Un addio estivo che cambia gli equilibri offensivi del Modena
Il Modena FC ha ufficializzato nei giorni scorsi la cessione a titolo definitivo di Pedro Mendes al Genclerbirligi, formazione impegnata nella massima serie turca, la Süper Lig. L'operazione, già percepita come probabile dalla serata di presentazione della squadra in piazza Sant’Agostino (dove era assente il portoghese), è stata confermata dal club e comporta un introito per le casse gialloblù di circa 600mila euro.
Il trasferimento chiude ufficialmente una parentesi di due stagioni di Mendes all'ombra della Ghirlandina, caratterizzata da luci e ombre: il giocatore, classe 1999, ha collezionato complessivamente 69 presenze (nella nota ufficiale si parla anche di 62 presenze) con il Modena, siglando 9 reti e fornendo 1 assist, ma il suo rendimento è stato limitato anche da diversi infortuni.
"Il Modena FC comunica di aver ceduto a titolo definitivo i diritti alle prestazioni sportive di Pedro Mendes al Genclerbirligi S.K., club turco militante in Süper Lig."
Il club, nel comunicato che ha ufficializzato l'operazione, ha ringraziato il calciatore per l'impegno e la professionalità dimostrati durante la sua esperienza in gialloblù. Tra i momenti che i tifosi ricorderanno resta il gol-vittoria segnato nel derby contro la Reggiana il 14 dicembre 2024 al Mapei Stadium, un'emozione sottolineata anche nella nota societaria che cita quella rete come simbolica.
Ripercussione sul reparto offensivo e possibili mosse di mercato
Dal punto di vista tecnico, la partenza di Mendes lascia il Modena con meno soluzioni nell'area di rigore. Secondo le indicazioni arrivate dalla società e dalle cronache sportive, il primo sostituto naturale di Ambrosino sarà ora Daniele Montevago, profilo più fisico e d'area rispetto al ruolo di falso nueve che Mendes aveva spesso interpretato.

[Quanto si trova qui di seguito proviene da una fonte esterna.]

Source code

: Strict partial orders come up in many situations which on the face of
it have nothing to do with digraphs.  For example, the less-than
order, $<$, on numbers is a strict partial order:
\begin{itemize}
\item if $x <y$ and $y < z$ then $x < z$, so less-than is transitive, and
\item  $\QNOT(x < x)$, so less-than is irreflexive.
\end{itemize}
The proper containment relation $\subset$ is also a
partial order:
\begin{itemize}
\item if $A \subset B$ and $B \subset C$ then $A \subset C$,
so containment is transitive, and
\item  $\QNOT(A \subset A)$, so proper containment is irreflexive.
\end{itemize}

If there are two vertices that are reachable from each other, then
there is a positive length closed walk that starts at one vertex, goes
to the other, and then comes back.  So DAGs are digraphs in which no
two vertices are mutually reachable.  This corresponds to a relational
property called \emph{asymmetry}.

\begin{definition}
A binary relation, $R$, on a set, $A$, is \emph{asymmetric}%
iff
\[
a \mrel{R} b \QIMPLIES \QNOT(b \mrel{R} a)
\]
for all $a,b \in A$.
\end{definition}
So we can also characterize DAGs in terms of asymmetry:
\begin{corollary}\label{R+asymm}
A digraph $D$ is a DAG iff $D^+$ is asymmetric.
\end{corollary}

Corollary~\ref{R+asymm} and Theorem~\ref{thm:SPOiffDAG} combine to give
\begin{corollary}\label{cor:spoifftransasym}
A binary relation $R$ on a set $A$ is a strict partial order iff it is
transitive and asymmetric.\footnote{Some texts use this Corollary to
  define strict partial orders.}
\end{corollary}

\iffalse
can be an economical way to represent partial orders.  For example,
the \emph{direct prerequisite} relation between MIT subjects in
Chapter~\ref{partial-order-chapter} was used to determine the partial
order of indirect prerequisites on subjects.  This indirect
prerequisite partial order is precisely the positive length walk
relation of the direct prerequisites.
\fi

La società non esclude di intervenire ancora sul mercato, attingendo eventualmente dalla lista degli svincolati per rinforzare il reparto offensivo.
- Voce calda tra i nomi circolati è Alessandro Soleri, classe 1997, reduce da una stagione divisa tra Spezia e Sampdoria in Serie B.
- La cessione libera numericamente spazio in rosa e alleggerisce il monte ingaggi, con un introito immediato di circa 600mila euro.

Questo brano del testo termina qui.